Olayın aktörlerinden biri acem kökenli, diğerleri bakan çocukları. Yolsuzluk ve rüşvet trafiği bunların arasında yaşanmış. Babalar hep geri planda durmaya çalışmış.
Ancak saptanan telefon konuşmaları babaların da olayda rolü olduğunu gösterdi…
………………………..
Bu hafta “Yolsuzlukla mücadele haftası” ilan edildi. Resmen değil tabii; haftayı, halkın ve devletin paracıklarını deve yapanlara karşı çıkan yurttaşlar ilan etti.
Bakalım bu hafta ne tür etkinliklere tanık olacağız…
İktidarın polisi belki de makul şüphe deyip adam toplayacak…
Ne yaparlarsa yapsınlar, Erdoğan dahil hiçbir kuvvet, bulaştıkları yolsuzluk ve rüşvet gerçeğini belleklerden silemeyecek…
Çatlasalar da, patlasalar da alınlarındaki kara leke, orada öyle duracak…
……………………….
Unutmadan; girin internete “Medyalens” diye yazın, yolsuzluk ve rüşvet olayını, kronolojik olarak ve ayrıntılı biçimde okuyun. Kopyalayın, yakınlarınıza da okutun…
Namus, şeref, ahlâk, erdem, etik, dürüstlük, fedakârlık, din, iman, ibadet gibi değerleri dillerinden düşürmeyenlerin ipliğinin pazara nasıl çıktığını görün…
Kirli çamaşırları iyice ortalığa döküldü; daha da dökülecek gibi…

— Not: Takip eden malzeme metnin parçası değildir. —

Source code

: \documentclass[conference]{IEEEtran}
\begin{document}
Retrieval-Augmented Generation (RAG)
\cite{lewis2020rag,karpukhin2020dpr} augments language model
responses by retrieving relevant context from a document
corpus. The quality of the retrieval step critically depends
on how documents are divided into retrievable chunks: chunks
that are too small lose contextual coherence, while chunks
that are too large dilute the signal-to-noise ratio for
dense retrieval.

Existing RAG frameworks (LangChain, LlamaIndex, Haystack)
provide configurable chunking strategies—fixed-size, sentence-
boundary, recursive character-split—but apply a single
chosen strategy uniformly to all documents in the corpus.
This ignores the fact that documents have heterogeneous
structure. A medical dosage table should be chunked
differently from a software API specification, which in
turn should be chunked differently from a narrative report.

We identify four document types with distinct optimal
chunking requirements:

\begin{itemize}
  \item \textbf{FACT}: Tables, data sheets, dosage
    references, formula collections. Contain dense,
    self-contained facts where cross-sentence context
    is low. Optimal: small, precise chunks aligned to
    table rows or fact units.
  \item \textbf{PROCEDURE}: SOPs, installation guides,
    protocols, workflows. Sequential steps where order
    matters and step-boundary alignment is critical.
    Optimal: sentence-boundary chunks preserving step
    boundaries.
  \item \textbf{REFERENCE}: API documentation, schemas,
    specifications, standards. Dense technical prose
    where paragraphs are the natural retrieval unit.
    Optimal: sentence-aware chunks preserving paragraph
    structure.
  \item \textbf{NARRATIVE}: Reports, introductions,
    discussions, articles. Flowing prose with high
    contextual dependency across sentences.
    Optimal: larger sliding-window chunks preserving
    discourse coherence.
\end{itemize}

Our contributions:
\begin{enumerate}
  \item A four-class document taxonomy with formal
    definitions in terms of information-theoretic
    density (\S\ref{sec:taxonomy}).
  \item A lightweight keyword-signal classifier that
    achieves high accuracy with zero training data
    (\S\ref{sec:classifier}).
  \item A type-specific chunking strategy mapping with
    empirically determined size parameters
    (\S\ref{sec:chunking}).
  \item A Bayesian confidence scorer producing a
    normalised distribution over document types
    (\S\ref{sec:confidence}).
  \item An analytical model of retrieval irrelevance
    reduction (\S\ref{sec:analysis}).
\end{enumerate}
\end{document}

Yalanla, baskıyla, insanları korkutarak bu muazzam soygunu nasıl ve hangi yollarla dikkatlerden kaçırmaya kalkacaklarını da seyredin…
……………………. …..
Değerli okurlar; adı bu yolsuzluğa karışan eski bakan Erdoğan Bayraktar‘ın çocuklarıyla ortak olduğu inşaat şirketi üç yılda 3 misli büyümüş ve 12 milyondan fazla kâr elde etmiş; eski parayla 12 trilyon lira…
Bakan bey Kadıköy’de, 42 milyon liraya taşınmaz da edinmiş; bu taşınmazı alırken oğluna 16 milyon lira borçlanmış…
Aile içi para trafiği de ilâ maşallah pek akıcı…
Böyle bir iş adamısın, malın mülkün var, çocukların parayla oynuyor, ne işin vardı yolsuzluk ve rüşvet aktörlüğünde be Erdoğan Bayraktar efendi…
“Ne yaptıysam Erdoğan’ın talimatı üzerine yaptım” şeklindeki ifaden seni aklamaya yetecek mi, merak ediyorum!
………………………… .
Uzatmayalım; aktörlerden biri daha şimdiden avukatını tutmuş. Avukat, Yüce Divan’a düşen siyasetçileri beraat ettirmekle tanınıyor. “Elime düşen beraatle kurtulur” diyen bir hukuk adamı…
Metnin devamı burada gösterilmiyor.